Up ahead, there was a sign indicating that the lane she was in was exit only. She swore quietly and looked in the rearview mirror. Would the traffic open up enough for her to get over in time? If she got lost on surface streets, she could find her way again with GPS, but the thought of dealing with the traffic and the city she was no longer familiar with made her antsy.

When her mirror showed a gap, she merged to the left. Almost immediately there was the ear-splitting sound of metal scraping on metal.

“Crap! Crap! Oh crap.” She checked to her left, frantic, and saw that she’d scraped the side of a truck going through her blind spot. “I’ve gotta go, Sarah. I just got into a fender bender.”

“Be safe. Call me.”

Eliza pulled over onto the shoulder and got out to inspect the car. Her brother was notoriously thrifty, so even if he’d finally replaced the beat up little Honda that had taken him through med school and his internship, he hadn’t rushed out to get something particularly fancy. That was a relief to some extent. She couldn’t be sure which dents on the side of the Impala were from the accident. Maybe not any of them.

The truck she hit pulled onto the shoulder just ahead of her. She could see the white of the Impala’s paint streaked across the red Dodge Ram. The plates were local, so at least she wouldn’t have to deal with that added complication of rental car companies.

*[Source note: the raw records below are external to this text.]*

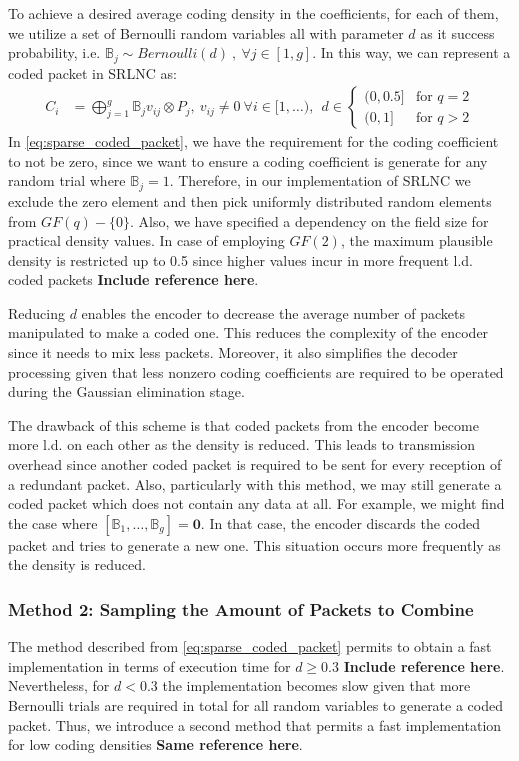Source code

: To achieve a desired average coding density in the coefficients, for each
of them, we utilize a set of Bernoulli random variables all with parameter
$d$ as it success probability, i.e. $\mathbb{B}_j \sim Bernoulli(d)\ ,\ \forall
j \in [1,g]$. In this way, we can represent a coded packet in \ac{SRLNC} as:
%
\begin{align} \label{eq:sparse_coded_packet}
    C_i  &= \bigoplus_{j=1}^{g} \mathbb{B}_j v_{ij} \otimes P_j ,\ v_{ij}
    \neq 0\
    \forall i \in [1,\ldots) ,\ \
    d \in
    \begin{cases}
        {(0,0.5]} & \text{for } q = 2 \\
        {(0,1]} & \text{for } q > 2
    \end{cases}
\end{align}
%
In \eqref{eq:sparse_coded_packet}, we have the requirement for the coding
coefficient to not be zero, since we want to ensure a coding coefficient
is generate for any random trial where $\mathbb{B}_j = 1$. Therefore, in our
implementation of \ac{SRLNC} we exclude the zero element and then pick
uniformly distributed random elements from $GF(q)-\{ 0 \}$. Also, we have
specified a dependency on the field size for practical
density values. In case of employing $GF(2)$, the
maximum plausible density is restricted up to 0.5 since higher values incur
in more frequent \ac{l.d.} coded packets \textbf{Include reference here}.

Reducing $d$ enables the encoder to decrease the average number of packets
manipulated to make a coded one. This reduces the complexity of the encoder
since it needs to mix less packets. Moreover, it also simplifies the decoder
processing given that less nonzero coding coefficients are required to be
operated during the Gaussian elimination stage.

The drawback of this scheme is that coded packets from the encoder
become more \ac{l.d.} on each other as the density is reduced.
This leads to transmission overhead since another coded packet
is required to be sent for every reception of a redundant packet.
Also, particularly with this method, we may still generate a coded packet
which does not contain any data at all. For example, we might find
the case where $\left[\mathbb{B}_1, \ldots, \mathbb{B}_g \right] =
\mathbf{0}$. In that case, the encoder discards the coded packet
and tries to generate a new one. This situation occurs more frequently
as the density is reduced.

\subsubsection{Method 2: Sampling the Amount of Packets to Combine}
The method described from \eqref{eq:sparse_coded_packet} permits
to obtain a fast implementation in terms of execution time for
$d \geq 0.3$ \textbf{Include reference here}. Nevertheless, for $d < 0.3$
the implementation becomes slow given that more Bernoulli trials are
required in total for all random variables to generate a coded packet.
Thus, we introduce a second method that permits a fast implementation
for low coding densities \textbf{Same reference here}.

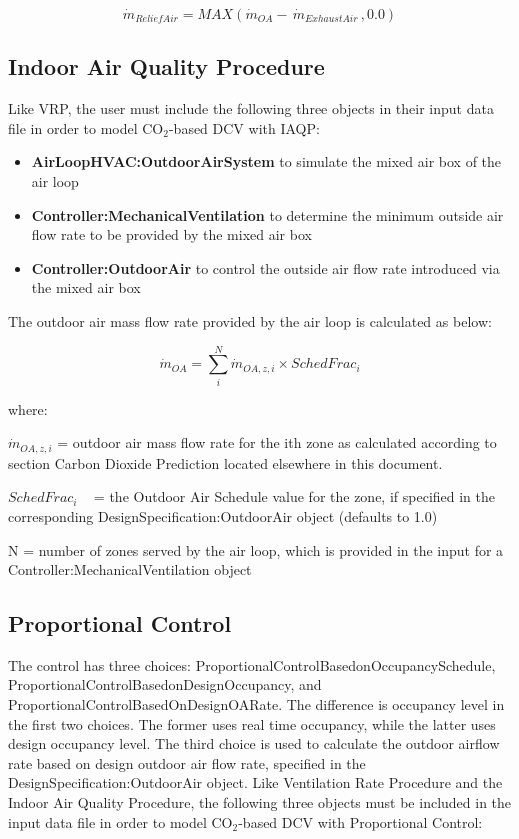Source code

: \begin{equation}
{\dot m_{ReliefAir}} = MAX\left( {{{\dot m}_{OA}} - \,{{\dot m}_{ExhaustAir}}\,,0.0} \right)
\end{equation}

\subsection{Indoor Air Quality Procedure}\label{indoor-air-quality-procedure}

Like VRP, the user must include the following three objects in their input data file in order to model CO\(_{2}\)-based DCV with IAQP:

\begin{itemize}
  \item \textbf{AirLoopHVAC:OutdoorAirSystem} to simulate the mixed air box of the air loop
  \item \textbf{Controller:MechanicalVentilation} to determine the minimum outside air flow rate to be provided by the mixed air box
  \item \textbf{Controller:OutdoorAir} to control the outside air flow rate introduced via the mixed air box
\end{itemize}

The outdoor air mass flow rate provided by the air loop is calculated as below:

\begin{equation}
{\dot m_{OA}} = \sum\limits_i^N {{{\dot m}_{OA,z,i}} \times {SchedFrac_i}}
\end{equation}

where:

\({\dot m_{OA,z,i}}\) = outdoor air mass flow rate for the ith zone as calculated according to section Carbon Dioxide Prediction located elsewhere in this document.

\({SchedFrac_i}\) ~ = the Outdoor Air Schedule value for the zone, if specified in the corresponding DesignSpecification:OutdoorAir object (defaults to 1.0)

N = number of zones served by the air loop, which is provided in the input for a Controller:MechanicalVentilation object

\subsection{Proportional Control}\label{proportional-control}

The control has three choices: ProportionalControlBasedonOccupancySchedule,  ProportionalControlBasedonDesignOccupancy, and ProportionalControlBasedOnDesignOARate. The difference is occupancy level in the first two choices. The former uses real time occupancy, while the latter uses design occupancy level. The third choice is used to calculate the outdoor airflow rate based on design outdoor air flow rate, specified in the DesignSpecification:OutdoorAir object. Like Ventilation Rate Procedure and the Indoor Air Quality Procedure, the following three objects must be included in the input data file in order to model CO\(_{2}\)-based DCV with Proportional Control:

Once the truck was parked, the driver’s side door opened. A pair of cowboy boots hit the road. Her eyes traveled up blue jeans that encased powerfully muscular legs. A runner’s legs, she thought absently. The other driver wore a white T-shirt that drew tight across the muscles in his chest and a black leather jacket over that. His skin was tanned, almost assuredly from working outside instead of using a tanning booth. He had a square jaw, currently clenched in displeasure. His full lips were pursed with a frown. His aquiline nose couldn’t express many emotions, but she was sure if it could it would have been annoyed. He had tousled dark blond hair that looked bleached by the sun in spots and was currently blowing every which way from the traffic’s wind. A pair of sunglasses stared back at her as she squinted into the afternoon sunlight to see him.

Those frowning lips started to part and she could imagine the blistering insults that would issue forth, all well-deserved. She’d driven right into him like a complete moron, scraping up his beautiful truck. She braced herself for his righteous outrage.